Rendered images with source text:
※
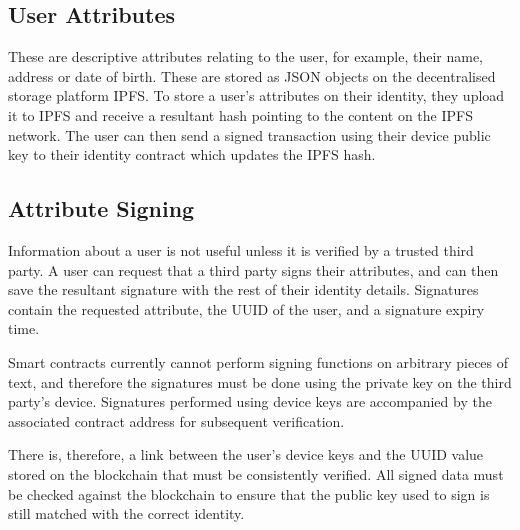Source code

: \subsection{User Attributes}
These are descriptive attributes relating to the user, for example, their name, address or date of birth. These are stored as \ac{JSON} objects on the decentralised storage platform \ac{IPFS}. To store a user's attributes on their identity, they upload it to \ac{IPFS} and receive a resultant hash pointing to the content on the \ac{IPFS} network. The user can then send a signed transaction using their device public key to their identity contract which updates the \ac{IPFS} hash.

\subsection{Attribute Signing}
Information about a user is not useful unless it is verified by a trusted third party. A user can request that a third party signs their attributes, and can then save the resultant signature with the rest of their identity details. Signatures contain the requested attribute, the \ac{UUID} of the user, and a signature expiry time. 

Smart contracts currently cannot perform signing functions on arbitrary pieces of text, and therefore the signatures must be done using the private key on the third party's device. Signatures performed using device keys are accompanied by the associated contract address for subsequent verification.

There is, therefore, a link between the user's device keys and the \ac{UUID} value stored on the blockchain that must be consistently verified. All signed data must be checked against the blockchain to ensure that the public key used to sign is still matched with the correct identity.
※
Task directions:
Retype all entries above verbatim; no pictures belong in the copy.

Answer area:
Source code

: \subsection{User Attributes}
These are descriptive attributes relating to the user, for example, their name, address or date of birth. These are stored as \ac{JSON} objects on the decentralised storage platform \ac{IPFS}. To store a user's attributes on their identity, they upload it to \ac{IPFS} and receive a resultant hash pointing to the content on the \ac{IPFS} network. The user can then send a signed transaction using their device public key to their identity contract which updates the \ac{IPFS} hash.

\subsection{Attribute Signing}
Information about a user is not useful unless it is verified by a trusted third party. A user can request that a third party signs their attributes, and can then save the resultant signature with the rest of their identity details. Signatures contain the requested attribute, the \ac{UUID} of the user, and a signature expiry time. 

Smart contracts currently cannot perform signing functions on arbitrary pieces of text, and therefore the signatures must be done using the private key on the third party's device. Signatures performed using device keys are accompanied by the associated contract address for subsequent verification.

There is, therefore, a link between the user's device keys and the \ac{UUID} value stored on the blockchain that must be consistently verified. All signed data must be checked against the blockchain to ensure that the public key used to sign is still matched with the correct identity.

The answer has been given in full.